Yes, indeed it does!

> > Conclusion 2 makes me wonder if it wouldn't be useful the
> > introduction of a new flag in sort, like:
> >
> > """
> > `indirect` - Use the indirect method for sorting.  This requires
> > more memory (4/8 bytes per array element), but for sorting arrays
> > of strings it is almost always faster than the direct approach
> > (default). Beware: this is not the case when using numerical
> > values, where the use of this method for sorting is not
> > recommendable.
> > """
>
> I'm more inclined to leave this to the user. I have a todo to add a
> function to numpy that makes it easier to use the argsort output to
> sort multidimensional arrays, I'll name it argtake or some such and
> it will use the argsort output along with an axis argument.
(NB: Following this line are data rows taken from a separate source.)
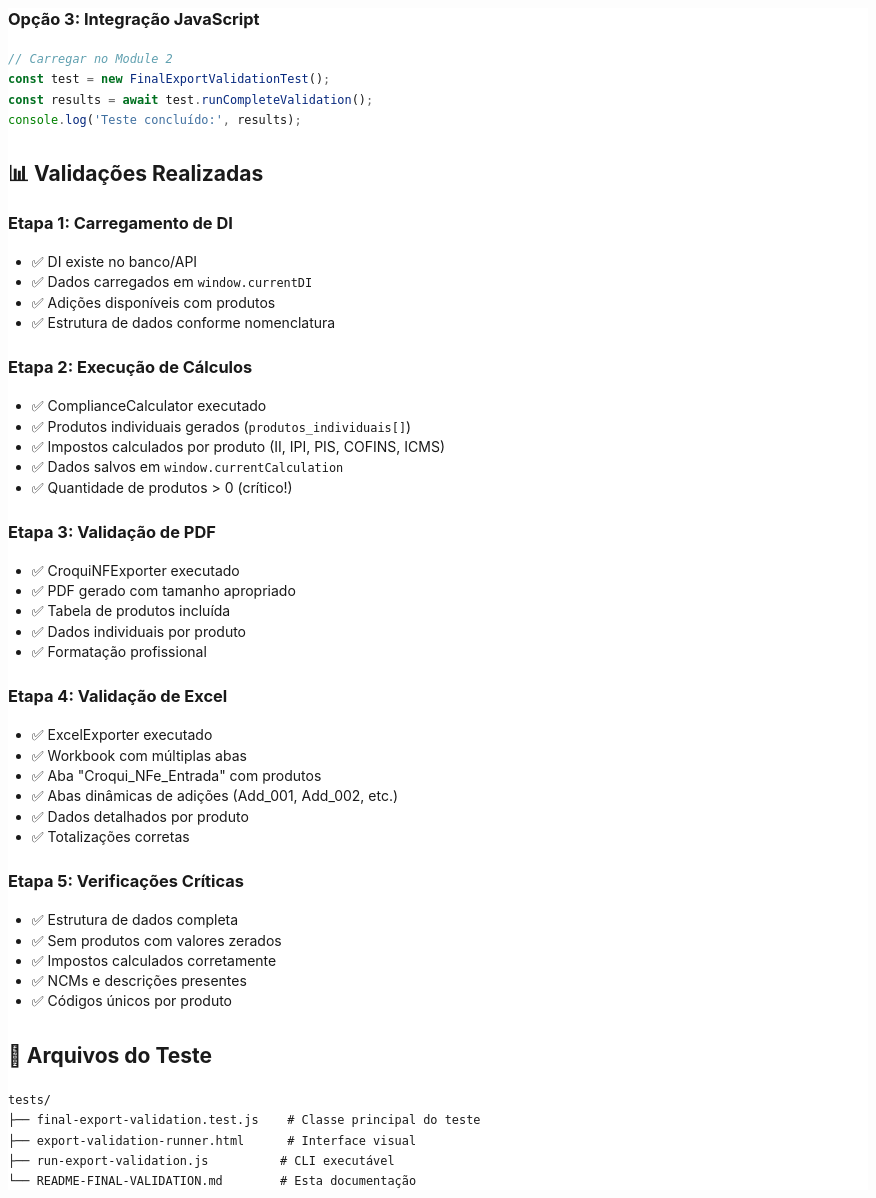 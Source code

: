 ### Opção 3: Integração JavaScript

```javascript
// Carregar no Module 2
const test = new FinalExportValidationTest();
const results = await test.runCompleteValidation();
console.log('Teste concluído:', results);
```

## 📊 Validações Realizadas

### Etapa 1: Carregamento de DI
- ✅ DI existe no banco/API
- ✅ Dados carregados em `window.currentDI`
- ✅ Adições disponíveis com produtos
- ✅ Estrutura de dados conforme nomenclatura

### Etapa 2: Execução de Cálculos
- ✅ ComplianceCalculator executado
- ✅ Produtos individuais gerados (`produtos_individuais[]`)
- ✅ Impostos calculados por produto (II, IPI, PIS, COFINS, ICMS)
- ✅ Dados salvos em `window.currentCalculation`
- ✅ Quantidade de produtos > 0 (crítico!)

### Etapa 3: Validação de PDF
- ✅ CroquiNFExporter executado
- ✅ PDF gerado com tamanho apropriado
- ✅ Tabela de produtos incluída
- ✅ Dados individuais por produto
- ✅ Formatação profissional

### Etapa 4: Validação de Excel
- ✅ ExcelExporter executado
- ✅ Workbook com múltiplas abas
- ✅ Aba "Croqui_NFe_Entrada" com produtos
- ✅ Abas dinâmicas de adições (Add_001, Add_002, etc.)
- ✅ Dados detalhados por produto
- ✅ Totalizações corretas

### Etapa 5: Verificações Críticas
- ✅ Estrutura de dados completa
- ✅ Sem produtos com valores zerados
- ✅ Impostos calculados corretamente
- ✅ NCMs e descrições presentes
- ✅ Códigos únicos por produto

## 📁 Arquivos do Teste

```
tests/
├── final-export-validation.test.js    # Classe principal do teste
├── export-validation-runner.html      # Interface visual
├── run-export-validation.js          # CLI executável
└── README-FINAL-VALIDATION.md        # Esta documentação
```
It won't
> be quite as memory efficient for multidimensional arrays, but it
> should work about the same in the 1D case.

OK.  I don't completely grasp what are you trying to do here, but seems 
like a conservative enough path (in the sense that it won't touch the 
current parameters of existing sorting methods).

Looking forward to see the new qsort for strings in NumPy (the specific 
version for merge sort is very welcome too!).

Cheers,

-- 
>0,0<   Francesc Altet     http://www.carabos.com/
V   V   Cárabos Coop. V.   Enjoy Data
 "-"